The Ultimate Oscillator
by Larry Williams
There is nothing more intriguing to the beginning commodity or stock trader than the discovery of
oscillators. At first, oscillators appear to be the perfect trading tool because so often they give excellent
buy and sell signals. But, the more you use oscillators, the more you realize that oscillators give an equal
number of false signals.
Since the turn of the century, traders have tried to tame their oscillators in order to develop a new
approach that does not give false signals or false divergences yet provides an insight into the market that
no other tool can.
An oscillator actually measures the momentum of data, whether it is price, volume, or open interest. An
oscillator will help show the speed at which the information is changing. Thus, it can also define
over-bought or over-sold areas.
The pioneer in oscillator work was Owen Taylor who in the 1920's presented oscillator work based on
7-day data. Taylor looked at price today versus a 7-day moving average of price or a 7-day moving
average of advancing and declining stocks over the last seven days.

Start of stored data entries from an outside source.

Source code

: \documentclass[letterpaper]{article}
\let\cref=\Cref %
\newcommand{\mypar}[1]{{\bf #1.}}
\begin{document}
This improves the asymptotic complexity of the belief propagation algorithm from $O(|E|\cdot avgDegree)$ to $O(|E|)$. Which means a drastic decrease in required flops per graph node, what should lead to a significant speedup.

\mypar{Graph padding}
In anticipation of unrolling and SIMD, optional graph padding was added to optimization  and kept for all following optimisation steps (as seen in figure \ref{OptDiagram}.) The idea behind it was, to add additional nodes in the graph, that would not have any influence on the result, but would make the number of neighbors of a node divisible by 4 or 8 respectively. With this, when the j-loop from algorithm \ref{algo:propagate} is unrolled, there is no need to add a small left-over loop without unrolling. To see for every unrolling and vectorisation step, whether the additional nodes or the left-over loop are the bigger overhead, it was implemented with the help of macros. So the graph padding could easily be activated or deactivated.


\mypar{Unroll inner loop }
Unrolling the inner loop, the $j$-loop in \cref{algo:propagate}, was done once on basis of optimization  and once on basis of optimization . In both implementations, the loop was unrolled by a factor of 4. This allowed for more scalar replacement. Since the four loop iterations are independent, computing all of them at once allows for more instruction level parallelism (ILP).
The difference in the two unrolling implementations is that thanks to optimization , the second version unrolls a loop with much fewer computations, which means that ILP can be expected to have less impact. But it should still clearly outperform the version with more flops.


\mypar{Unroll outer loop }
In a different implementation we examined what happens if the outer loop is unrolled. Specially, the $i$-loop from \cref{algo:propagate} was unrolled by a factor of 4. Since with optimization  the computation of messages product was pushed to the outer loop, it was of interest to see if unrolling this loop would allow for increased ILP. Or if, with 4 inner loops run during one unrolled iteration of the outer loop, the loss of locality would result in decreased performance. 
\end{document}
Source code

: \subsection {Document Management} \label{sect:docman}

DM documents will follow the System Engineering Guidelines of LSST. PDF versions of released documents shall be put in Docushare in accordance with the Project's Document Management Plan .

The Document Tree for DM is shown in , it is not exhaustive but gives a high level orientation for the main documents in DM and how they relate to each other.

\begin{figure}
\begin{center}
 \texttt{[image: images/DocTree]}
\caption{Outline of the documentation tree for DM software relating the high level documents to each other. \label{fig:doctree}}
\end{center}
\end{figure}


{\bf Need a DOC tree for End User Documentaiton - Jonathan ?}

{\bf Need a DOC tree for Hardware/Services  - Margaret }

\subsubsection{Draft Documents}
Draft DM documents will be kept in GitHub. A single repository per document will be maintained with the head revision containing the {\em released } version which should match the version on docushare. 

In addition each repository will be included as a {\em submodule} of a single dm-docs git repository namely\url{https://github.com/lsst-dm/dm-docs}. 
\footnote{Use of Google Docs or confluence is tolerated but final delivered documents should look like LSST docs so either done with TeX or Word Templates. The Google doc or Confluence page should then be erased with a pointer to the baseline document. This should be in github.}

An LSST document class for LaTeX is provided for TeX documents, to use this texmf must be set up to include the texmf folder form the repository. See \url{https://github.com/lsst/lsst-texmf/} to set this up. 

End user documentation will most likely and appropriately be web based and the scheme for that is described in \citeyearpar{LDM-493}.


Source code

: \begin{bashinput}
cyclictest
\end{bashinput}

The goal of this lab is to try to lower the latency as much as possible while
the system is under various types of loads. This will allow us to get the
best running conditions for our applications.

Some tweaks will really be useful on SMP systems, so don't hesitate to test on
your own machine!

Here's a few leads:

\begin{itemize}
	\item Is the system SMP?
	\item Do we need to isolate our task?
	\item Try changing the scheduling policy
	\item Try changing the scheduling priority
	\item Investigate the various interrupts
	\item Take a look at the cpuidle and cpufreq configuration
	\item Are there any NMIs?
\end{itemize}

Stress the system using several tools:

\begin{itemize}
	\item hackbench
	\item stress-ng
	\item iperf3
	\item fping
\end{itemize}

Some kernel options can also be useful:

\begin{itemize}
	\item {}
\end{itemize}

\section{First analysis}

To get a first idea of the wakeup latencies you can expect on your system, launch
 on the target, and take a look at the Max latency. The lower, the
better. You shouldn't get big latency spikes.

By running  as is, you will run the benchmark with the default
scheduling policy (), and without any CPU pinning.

In the 1940's Woods and Vignolia started their interesting approach to the market measuring volume in
what is now known as On Balance Volume. These two gentlemen, based in San Francisco, started
running a cumulative positive-negative volume flow that was later popularized by Joe Granville. Woods
and Vignolia also did a tremendous amount of oscillator work using 20 to 40-day measurements of days
that had up volume versus days that had down volume.